Never Let Me Go

Bomb Rating: 

Truth be told, the hour and a half of "Never Let Me Go" slides by like a clone of too many other pointless British films – dreary people leading dreary lives, only this time instead of marrying their boss or inheriting some kind of vast fortune everyone ends up in a bloody mess under white fluorescent lights.

How many good movies about clones have ever been made? Off the top of my head, I can think of precisely zero. There was 'The Sixth Day,' a masterpiece that managed to make a movie starring two Arnold Schwarzeneggers suck. Then there was 'Duplicity,' which gave us a million Michael Keatons but no Batman, and most recently 'Surrogates,' which wasn't really about clones but was sort of about clones and actually gave Bruce Willis his hair back, which I suppose should be counted as a minor triumph as long as he doesn't go near any mirrors. And now there's "Never Let Me Go."
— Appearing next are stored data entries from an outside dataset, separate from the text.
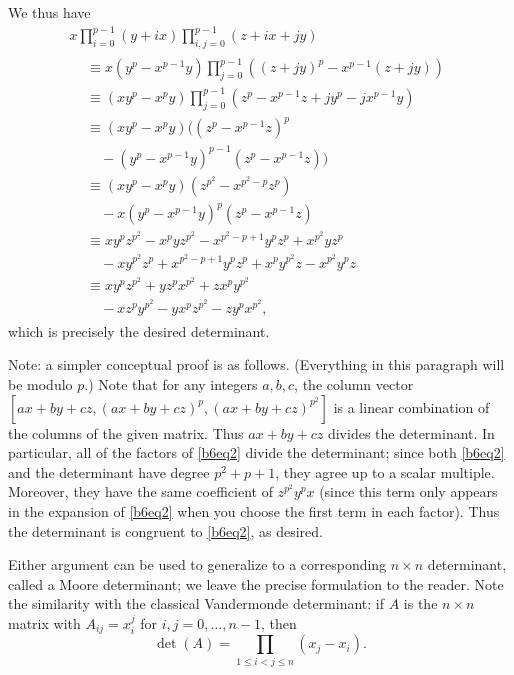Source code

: \documentclass[amssymb,twocolumn,pra,10pt,aps]{revtex4-1}
\begin{document}
\begin{itemize}
We thus have
\begin{multline*}
x \prod_{i=0}^{p-1} (y+ix) \prod_{i,j=0}^{p-1} (z + ix + jy) \\
\begin{aligned}
&\equiv x (y^p - x^{p-1}y) \prod_{j=0}^{p-1} ((z+jy)^p - x^{p-1} (z+jy)) \\
&\equiv (xy^p - x^p y) \prod_{j=0}^{p-1} (z^p - x^{p-1} z + j y^p - j x^{p-1}
y) \\
&\equiv (xy^p - x^p y) ((z^p - x^{p-1} z)^p \\
&\quad - (y^p - x^{p-1}y)^{p-1}(z^p
- x^{p-1}z)) \\
 &\equiv (xy^p - x^p y)(z^{p^2} - x^{p^2 - p}z^p) \\
&\quad - x(y^p - x^{p-1}y)^p
(z^p - x^{p-1}z) \\
&\equiv xy^p z^{p^2} - x^p y z^{p^2} - x^{p^2-p+1} y^p z^p
+ x^{p^2} y z^p \\
&\quad - xy^{p^2}z^p + x^{p^2-p+1} y^p z^p
+ x^py^{p^2}z - x^{p^2} y^p z \\
&\equiv x y^p z^{p^2} + y z^p x^{p^2} + z x^p y^{p^2} \\
&\quad
- x z^p y^{p^2} - y x^p z^{p^2} - z y^p x^{p^2},
\end{aligned}
\end{multline*}
which is precisely the desired determinant.

Note: a simpler conceptual proof is as follows. (Everything in this
paragraph will be modulo $p$.) Note that for any
integers $a,b,c$, the column vector $[ax + by + cz, (ax + by + cz)^p,
(ax + by + cz)^{p^2}]$ is a linear combination of the columns of the
given matrix. Thus $ax+by+cz$ divides the determinant.
In particular, all of the factors of \eqref{b6eq2} divide the determinant;
since both \eqref{b6eq2} and the determinant have degree $p^2+p+1$,
they agree up to a scalar multiple. Moreover, they have the same
coefficient of $z^{p^2} y^p x$ (since this term only appears in
the expansion of \eqref{b6eq2} when you choose the first term in
each factor). Thus the determinant is congruent to \eqref{b6eq2}, as desired.

Either argument can be used to generalize to a corresponding $n \times n$
determinant, called a Moore determinant;
we leave the precise formulation to the reader. Note
the similarity with the classical Vandermonde determinant: if
$A$ is the $n \times n$ matrix with $A_{ij} = x_i^j$ for
$i,j=0, \dots, n-1$, then
\[
\det(A) = \prod_{1 \leq i < j \leq n} (x_j - x_i).
\]

\end{itemize}
\end{document}
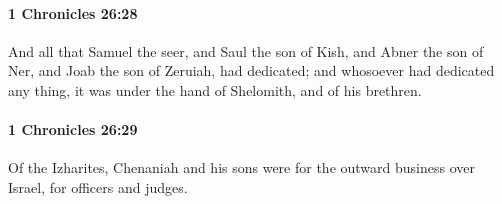 		\paragraph{1 Chronicles 26:28} %
			\label{1CHRONICLES-26-28}

			And all that Samuel the seer, and Saul the son of Kish, and Abner the son of Ner, and Joab the son of Zeruiah, had dedicated; and whosoever had dedicated any thing, it was under the hand of Shelomith, and of his brethren.


		\paragraph{1 Chronicles 26:29} %
			\label{1CHRONICLES-26-29}

			Of the Izharites, Chenaniah and his sons were for the outward business over Israel, for officers and judges.


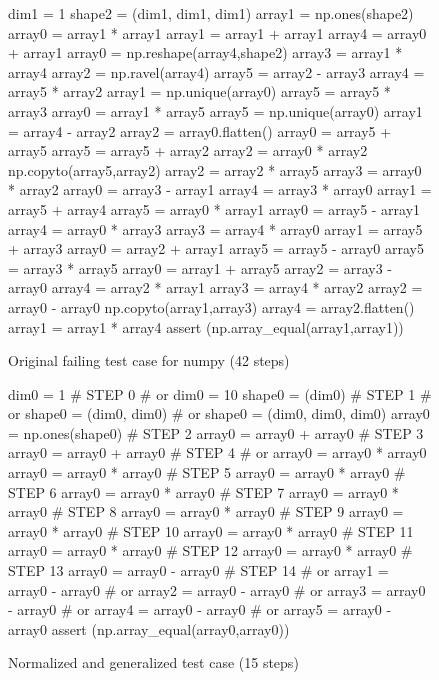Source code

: \begin{figure}
{\scriptsize
\begin{code}
 dim1 = 1 
 shape2 = (dim1, dim1, dim1) 
 array1 = np.ones(shape2) 
 array0 = array1 * array1 
 array1 = array1 + array1 
 array4 = array0 + array1 
 array0 = np.reshape(array4,shape2) 
 array3 = array1 * array4 
 array2 = np.ravel(array4) 
 array5 = array2 - array3 
 array4 = array5 * array2 
 array1 = np.unique(array0) 
 array5 = array5 * array3 
 array0 = array1 * array5 
 array5 = np.unique(array0) 
 array1 = array4 - array2 
 array2 = array0.flatten() 
 array0 = array5 + array5 
 array5 = array5 + array2 
 array2 = array0 * array2 
 np.copyto(array5,array2) 
 array2 = array2 * array5 
 array3 = array0 * array2 
 array0 = array3 - array1 
 array4 = array3 * array0 
 array1 = array5 + array4 
 array5 = array0 * array1 
 array0 = array5 - array1 
 array4 = array0 * array3 
 array3 = array4 * array0 
 array1 = array5 + array3 
 array0 = array2 + array1 
 array5 = array5 - array0 
 array5 = array3 * array5 
 array0 = array1 + array5 
 array2 = array3 - array0 
 array4 = array2 * array1 
 array3 = array4 * array2 
 array2 = array0 - array0 
 np.copyto(array1,array3) 
 array4 = array2.flatten() 
 array1 = array1 * array4
 assert (np.array\_equal(array1,array1))
\end{code}
}
\caption{Original failing test case for numpy (42 steps)}
\end{figure}

\begin{figure}
{\scriptsize
\begin{code}
dim0 = 1                            \# STEP 0
\#  or dim0 = 10 
shape0 = (dim0)                     \# STEP 1
\#  or shape0 = (dim0, dim0) 
\#  or shape0 = (dim0, dim0, dim0) 
array0 = np.ones(shape0)            \# STEP 2
array0 = array0 + array0            \# STEP 3
array0 = array0 + array0            \# STEP 4
\#  or array0 = array0 * array0 
array0 = array0 * array0            \# STEP 5
array0 = array0 * array0            \# STEP 6
array0 = array0 * array0            \# STEP 7
array0 = array0 * array0            \# STEP 8
array0 = array0 * array0            \# STEP 9
array0 = array0 * array0            \# STEP 10
array0 = array0 * array0            \# STEP 11
array0 = array0 * array0            \# STEP 12
array0 = array0 * array0            \# STEP 13
array0 = array0 - array0            \# STEP 14
\#  or array1 = array0 - array0 
\#  or array2 = array0 - array0 
\#  or array3 = array0 - array0 
\#  or array4 = array0 - array0 
\#  or array5 = array0 - array0 
assert (np.array\_equal(array0,array0))
\end{code}
}
\caption{Normalized and generalized test case (15 steps)}
\end{figure}

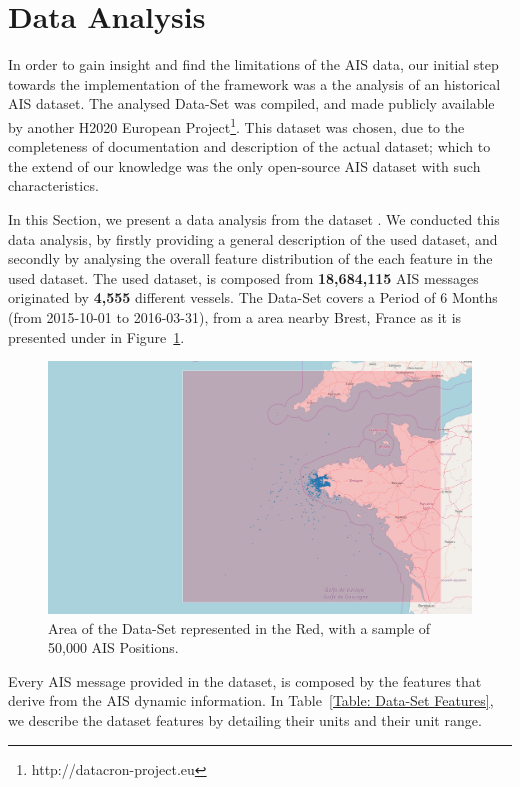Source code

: \section{Data Analysis}
\label{section: Data Analysis}
In order to gain insight and find the limitations of the AIS data, our initial step towards the implementation of the framework was a the analysis of an historical AIS dataset. The analysed Data-Set was compiled, and made publicly available by another H2020 European Project\footnote{http://datacron-project.eu}. 
This dataset was chosen, due to the completeness of documentation and description of the actual dataset; which to the extend of our knowledge was the only open-source AIS dataset with such characteristics.  

In this Section, we present a data analysis from the dataset \cite{DATASET}. We conducted this data analysis, by firstly providing a general description of the used dataset, and secondly by analysing the overall feature distribution of the each feature in the used dataset.
The used dataset, is composed from \textbf{18,684,115} AIS messages originated by \textbf{4,555} different vessels. The Data-Set covers a Period of 6 Months (from 2015-10-01 to 2016-03-31), from a area nearby Brest, France as it is presented under in Figure~\ref{fig:DS_Sample}.

\begin{figure}[H]
\centering
\includegraphics[width=\textwidth]{figures/Ch4/nari_DS_ex2.png}
\caption{Area of the Data-Set represented in the Red, with a sample of 50,000 AIS Positions.}
\label{fig:DS_Sample}
\end{figure}

Every AIS message provided in the dataset, is composed by the features that derive from the AIS dynamic information. In Table~\ref{Table: Data-Set Features}, we describe the dataset features by detailing their units and their unit range. 

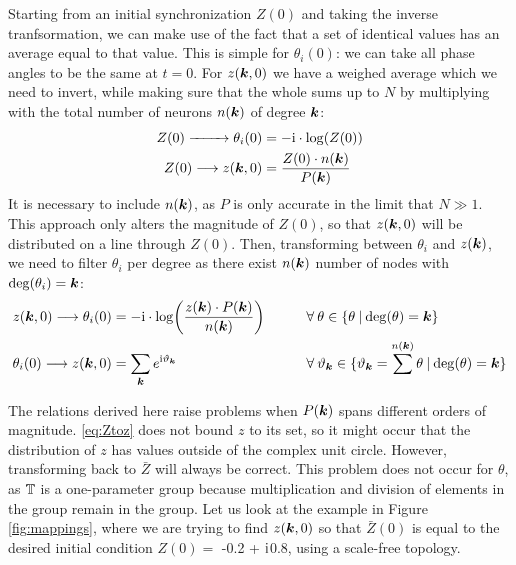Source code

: Starting from an initial synchronization $Z(0)$ and taking the inverse tranfsormation, we can make use of the fact that a set of identical values has an average equal to that value. This is simple for $\theta_i(0)$: we can take all phase angles to be the same at $t = 0$. For $z({\boldsymbol{k}},0)$ we have a weighed average which we need to invert, while making sure that the whole sums up to $N$ by multiplying with the total number of neurons $n({\boldsymbol{k}})$ of degree ${\boldsymbol{k}}$:
\begin{align}
Z(0) \xrightarrow{\hspace*{8mm}} \theta_i(0) &= -\ic \cdot \log \left( Z(0) \right)  \label{eq:Ztotheta} \\
Z(0) \longrightarrow z(\k,0) &= \frac{Z(0) \cdot n(\k)}{P(\k)} \label{eq:Ztoz}
\end{align}
It is necessary to include $n({\boldsymbol{k}})$, as $P$ is only accurate in the limit that $N \gg 1$. This approach only alters the magnitude of $Z(0)$, so that $z({\boldsymbol{k}},0)$ will be distributed on a line through $Z(0)$. Then, transforming between $\theta_i$ and $z({\boldsymbol{k}})$, we need to filter $\theta_i$ per degree as there exist $n({\boldsymbol{k}})$ number of nodes with ${\rm deg} ( \theta_i ) = {\boldsymbol{k}}$:
\begin{alignat}{2}
z(\k,0) \longrightarrow \theta_i(0) &= -\ic \cdot \log \left( \frac{z(\k)\cdot P(\k)}{n(\k)} \right) \qquad &&\forall \: \theta \in \{ \theta \: | \: \degree(\theta) = \k \}  \label{eq:ztottheta}\\
\theta_i(0) \longrightarrow z(\k,0) &= \sum_{\k} e^{\ic \vartheta_{\k}} \qquad \qquad &&\forall \: \vartheta_{\k} \in \{ \vartheta_{\k} = \sum^{n(\k)} \theta \: | \: \degree(\theta) = \k \} \label{eq:thetatoz}
\end{alignat}

The relations derived here raise problems when $P({\boldsymbol{k}})$ spans different orders of magnitude. \eqref{eq:Ztoz} does not bound $z$ to its set, so it might occur that the distribution of $z$ has values outside of the complex unit circle. However, transforming back to $\bar{Z}$ will always be correct. This problem does not occur for $\theta$, as ${\mathbb{T}}$ is a one-parameter group because multiplication and division of elements in the group remain in the group. Let us look at the example in Figure \ref{fig:mappings}, where we are trying to find $z({\boldsymbol{k}}, 0)$ so that $\bar{Z}(0)$ is equal to the desired initial condition $Z(0) = $ -0.2 + ${\rm{i}}$0.8, using a scale-free topology. \\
The entire premise of "Never Let Me Go" is so simple as to be ridiculous. Medical science has decided that growing clones and harvesting their organs is the only way to fight disease. Fair enough – but instead of raising these clones in giant vats hidden out of the public eye, they are instead housed at bizarre British boarding schools and cottages where they are given the chance to interact with the people whom they will later be cut up to save. And also, most likely, to be molested by older gentlemen in the name of tradition and the Queen, because if there is one thing I have learned about British boarding schools through the magic of movies, it's that they are the source of more sexual debauchery than the Playboy Mansion on Wing Night.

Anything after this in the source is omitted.